**** THE DATA ****
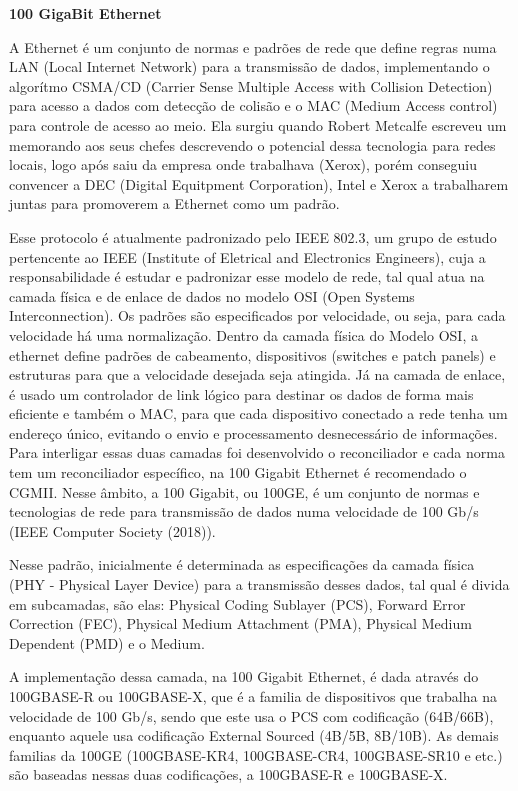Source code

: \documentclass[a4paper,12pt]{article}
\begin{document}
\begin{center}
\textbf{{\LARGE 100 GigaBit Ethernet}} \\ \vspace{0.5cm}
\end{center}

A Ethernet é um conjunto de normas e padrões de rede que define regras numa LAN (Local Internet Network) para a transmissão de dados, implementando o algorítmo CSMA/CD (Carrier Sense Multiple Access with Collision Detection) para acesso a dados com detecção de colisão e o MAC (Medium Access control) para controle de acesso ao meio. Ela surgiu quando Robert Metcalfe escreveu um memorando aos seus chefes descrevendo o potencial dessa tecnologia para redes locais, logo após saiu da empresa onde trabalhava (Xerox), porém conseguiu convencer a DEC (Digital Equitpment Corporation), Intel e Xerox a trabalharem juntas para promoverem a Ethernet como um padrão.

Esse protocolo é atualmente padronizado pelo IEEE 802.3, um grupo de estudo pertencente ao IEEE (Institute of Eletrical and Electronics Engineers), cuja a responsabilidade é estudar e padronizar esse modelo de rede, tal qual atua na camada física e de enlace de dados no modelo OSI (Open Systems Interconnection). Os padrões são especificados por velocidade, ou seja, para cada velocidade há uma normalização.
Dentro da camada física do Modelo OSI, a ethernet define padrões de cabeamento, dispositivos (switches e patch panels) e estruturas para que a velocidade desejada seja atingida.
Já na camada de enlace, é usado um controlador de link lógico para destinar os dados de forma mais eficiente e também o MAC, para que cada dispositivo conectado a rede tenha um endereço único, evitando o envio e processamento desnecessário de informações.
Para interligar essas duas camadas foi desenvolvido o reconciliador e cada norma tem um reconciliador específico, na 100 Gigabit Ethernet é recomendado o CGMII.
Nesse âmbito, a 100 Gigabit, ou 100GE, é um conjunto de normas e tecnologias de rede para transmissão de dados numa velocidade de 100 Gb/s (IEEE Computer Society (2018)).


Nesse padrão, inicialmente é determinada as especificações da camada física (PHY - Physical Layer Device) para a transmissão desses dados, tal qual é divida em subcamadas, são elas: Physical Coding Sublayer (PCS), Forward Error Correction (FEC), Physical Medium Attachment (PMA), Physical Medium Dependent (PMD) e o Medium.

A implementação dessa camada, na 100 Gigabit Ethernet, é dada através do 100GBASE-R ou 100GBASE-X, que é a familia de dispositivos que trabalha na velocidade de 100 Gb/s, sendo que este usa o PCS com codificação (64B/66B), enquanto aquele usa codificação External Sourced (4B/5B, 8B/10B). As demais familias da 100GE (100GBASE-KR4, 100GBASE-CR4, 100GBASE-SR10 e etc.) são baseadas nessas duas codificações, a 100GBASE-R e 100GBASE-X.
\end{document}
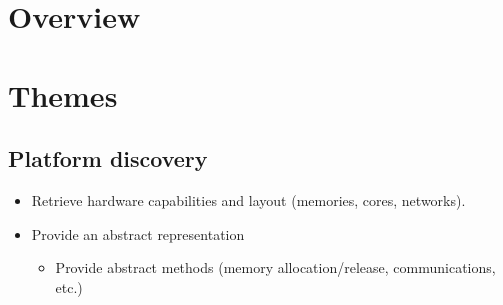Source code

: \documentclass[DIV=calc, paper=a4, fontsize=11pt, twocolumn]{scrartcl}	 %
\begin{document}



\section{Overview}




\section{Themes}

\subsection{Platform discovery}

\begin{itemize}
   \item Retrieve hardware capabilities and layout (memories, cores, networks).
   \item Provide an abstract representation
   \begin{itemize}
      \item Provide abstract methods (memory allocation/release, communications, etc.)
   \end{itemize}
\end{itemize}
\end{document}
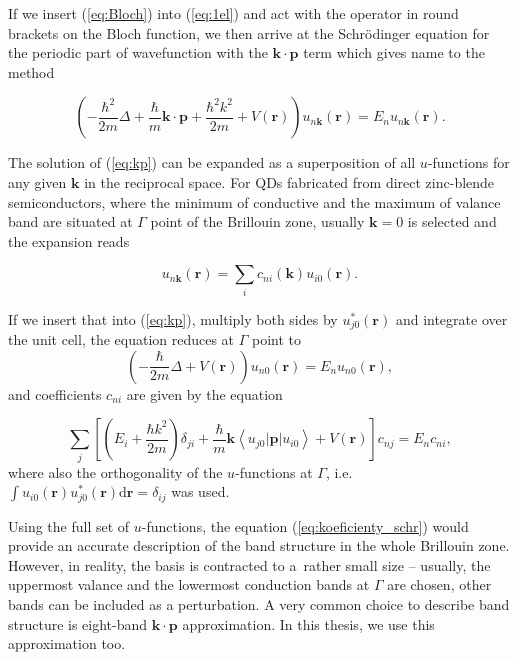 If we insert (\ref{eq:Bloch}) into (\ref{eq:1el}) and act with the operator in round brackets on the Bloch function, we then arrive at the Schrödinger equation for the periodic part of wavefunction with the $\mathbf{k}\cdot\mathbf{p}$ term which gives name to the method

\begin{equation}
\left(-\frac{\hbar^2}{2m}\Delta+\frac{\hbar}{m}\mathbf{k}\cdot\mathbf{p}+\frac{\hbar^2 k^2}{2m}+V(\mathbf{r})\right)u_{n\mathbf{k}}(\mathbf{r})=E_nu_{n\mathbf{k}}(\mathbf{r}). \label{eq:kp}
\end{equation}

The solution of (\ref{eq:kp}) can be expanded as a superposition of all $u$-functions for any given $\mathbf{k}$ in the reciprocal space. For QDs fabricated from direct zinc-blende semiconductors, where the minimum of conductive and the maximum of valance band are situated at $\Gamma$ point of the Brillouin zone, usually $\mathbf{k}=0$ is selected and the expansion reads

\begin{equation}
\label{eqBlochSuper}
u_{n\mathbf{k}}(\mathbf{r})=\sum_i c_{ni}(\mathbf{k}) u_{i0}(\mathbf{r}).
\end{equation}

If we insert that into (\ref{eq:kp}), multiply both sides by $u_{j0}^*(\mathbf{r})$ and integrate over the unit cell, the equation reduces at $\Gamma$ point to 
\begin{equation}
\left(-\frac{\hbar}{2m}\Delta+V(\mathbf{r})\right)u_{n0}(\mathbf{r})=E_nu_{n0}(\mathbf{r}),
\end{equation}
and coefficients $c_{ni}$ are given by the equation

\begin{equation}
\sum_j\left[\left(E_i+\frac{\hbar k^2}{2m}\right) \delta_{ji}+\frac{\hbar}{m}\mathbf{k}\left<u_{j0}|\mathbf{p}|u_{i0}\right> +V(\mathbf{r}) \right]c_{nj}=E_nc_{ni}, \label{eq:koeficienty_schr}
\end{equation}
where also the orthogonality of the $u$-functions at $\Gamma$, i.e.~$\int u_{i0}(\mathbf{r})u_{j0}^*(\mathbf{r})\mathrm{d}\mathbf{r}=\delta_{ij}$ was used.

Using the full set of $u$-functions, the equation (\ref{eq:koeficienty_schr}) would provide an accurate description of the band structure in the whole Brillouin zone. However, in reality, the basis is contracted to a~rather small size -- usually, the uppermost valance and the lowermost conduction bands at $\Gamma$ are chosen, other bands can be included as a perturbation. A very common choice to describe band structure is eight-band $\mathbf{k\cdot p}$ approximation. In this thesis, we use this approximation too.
****
# DIRECTIONS FOR THIS TASK:
From the records above, quote only the lines running from the line with "Já na camada" to the line with "Nesse padrão, inicialmente", both lines included.

# REPLY:
Já na camada de enlace, é usado um controlador de link lógico para destinar os dados de forma mais eficiente e também o MAC, para que cada dispositivo conectado a rede tenha um endereço único, evitando o envio e processamento desnecessário de informações.
Para interligar essas duas camadas foi desenvolvido o reconciliador e cada norma tem um reconciliador específico, na 100 Gigabit Ethernet é recomendado o CGMII.
Nesse âmbito, a 100 Gigabit, ou 100GE, é um conjunto de normas e tecnologias de rede para transmissão de dados numa velocidade de 100 Gb/s (IEEE Computer Society (2018)).


Nesse padrão, inicialmente é determinada as especificações da camada física (PHY - Physical Layer Device) para a transmissão desses dados, tal qual é divida em subcamadas, são elas: Physical Coding Sublayer (PCS), Forward Error Correction (FEC), Physical Medium Attachment (PMA), Physical Medium Dependent (PMD) e o Medium.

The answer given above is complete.